Wednesday, January 23, 2008

Like this world, only different

For some time now, I've been trying to get a handle on this peculiar parallel world advertising can sometimes inhabit, the little fictions and palatable glosses on the real world manufactured to make our lives easier.

Like when we call a headline that revolves around a tired play on words "funny".

Or when a campaign is described as "edgy" even though, compared with the articles that surround it in a magazine or the programs that surround it on TV, it's positively Pat Boone.

I fear that, unless you get a handle on these little fictions, figure out their contours, where they're coming from, you start believing them.

The other day I was talking to an AD about a direct mail pack he was working on. He was trying to put himself in the shoes of someone receiving it: "OK, she goes to the mailbox, she sees this envelope and rips it open - she's all excited..."

I'm sorry, but that's an outrageous lie. Nobody over the age of five is excited by a DM pack. Ever.

Fair enough if you're trying to pretend otherwise to sell an idea in, but I really believe this guy had spent so many years making DM packs he'd convinced himself people sat by the mailbox waiting for his next elaborately folded acquisition piece.
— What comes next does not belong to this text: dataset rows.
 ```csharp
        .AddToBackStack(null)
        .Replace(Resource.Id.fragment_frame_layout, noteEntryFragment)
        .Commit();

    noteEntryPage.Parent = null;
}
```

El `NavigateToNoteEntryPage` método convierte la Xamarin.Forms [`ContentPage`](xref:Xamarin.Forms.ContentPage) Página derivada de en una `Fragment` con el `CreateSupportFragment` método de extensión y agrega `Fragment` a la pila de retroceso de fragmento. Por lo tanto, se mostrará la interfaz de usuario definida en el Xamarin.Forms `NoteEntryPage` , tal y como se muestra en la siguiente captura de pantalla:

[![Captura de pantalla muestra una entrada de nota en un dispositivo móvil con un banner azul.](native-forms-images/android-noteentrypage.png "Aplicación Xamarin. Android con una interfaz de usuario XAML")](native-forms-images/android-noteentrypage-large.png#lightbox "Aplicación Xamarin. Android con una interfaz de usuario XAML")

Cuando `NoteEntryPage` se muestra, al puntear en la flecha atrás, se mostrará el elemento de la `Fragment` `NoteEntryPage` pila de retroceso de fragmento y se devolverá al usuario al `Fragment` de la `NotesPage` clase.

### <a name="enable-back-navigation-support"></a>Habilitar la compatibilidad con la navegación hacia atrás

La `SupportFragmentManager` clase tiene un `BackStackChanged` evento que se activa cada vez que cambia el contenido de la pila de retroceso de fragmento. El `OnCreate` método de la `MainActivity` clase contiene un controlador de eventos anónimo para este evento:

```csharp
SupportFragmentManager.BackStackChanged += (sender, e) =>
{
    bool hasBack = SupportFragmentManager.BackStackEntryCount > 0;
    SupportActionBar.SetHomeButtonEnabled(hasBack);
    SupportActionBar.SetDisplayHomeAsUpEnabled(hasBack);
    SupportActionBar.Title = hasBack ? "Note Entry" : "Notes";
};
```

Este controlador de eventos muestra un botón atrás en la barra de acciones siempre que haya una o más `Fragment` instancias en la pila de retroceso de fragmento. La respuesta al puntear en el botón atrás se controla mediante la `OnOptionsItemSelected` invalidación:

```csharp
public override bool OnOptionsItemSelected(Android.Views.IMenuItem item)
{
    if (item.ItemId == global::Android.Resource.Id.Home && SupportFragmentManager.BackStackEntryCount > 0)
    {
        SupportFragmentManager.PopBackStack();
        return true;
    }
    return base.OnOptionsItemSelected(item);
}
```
That's one of the reasons this piece in the Media Guardian interested me. It's about the campaign for the Underground Writer competition currently running on the tube.

Why, asks Alastair Harper, are we using Bill Burroughs and Jack Kerouac as examples of underground literature?

It's a good question. These guys have been around for 50+ years. They're taught on university courses. Any technical innovations they made have long since been assimilated into the mainstream. They are, in fact, mainstream. Your grandparents probably read them as teenage rebellion.

The only place you could still consider them to be heterodox iconoclasts is in an ad.

So why not choose a genuinely underground figure? Because then the ad wouldn't communicate: if someone's really in the vanguard, they by definition will not be recognised by a mass audience.

Only Bill and Jack pass the Family Fortunes test.

So maybe that's one of the keys to our parallel universe: perhaps because we often have to use something that represents a class of objects or people, rather than an actual example of that class, we sometimes sacrifice the ring of truth?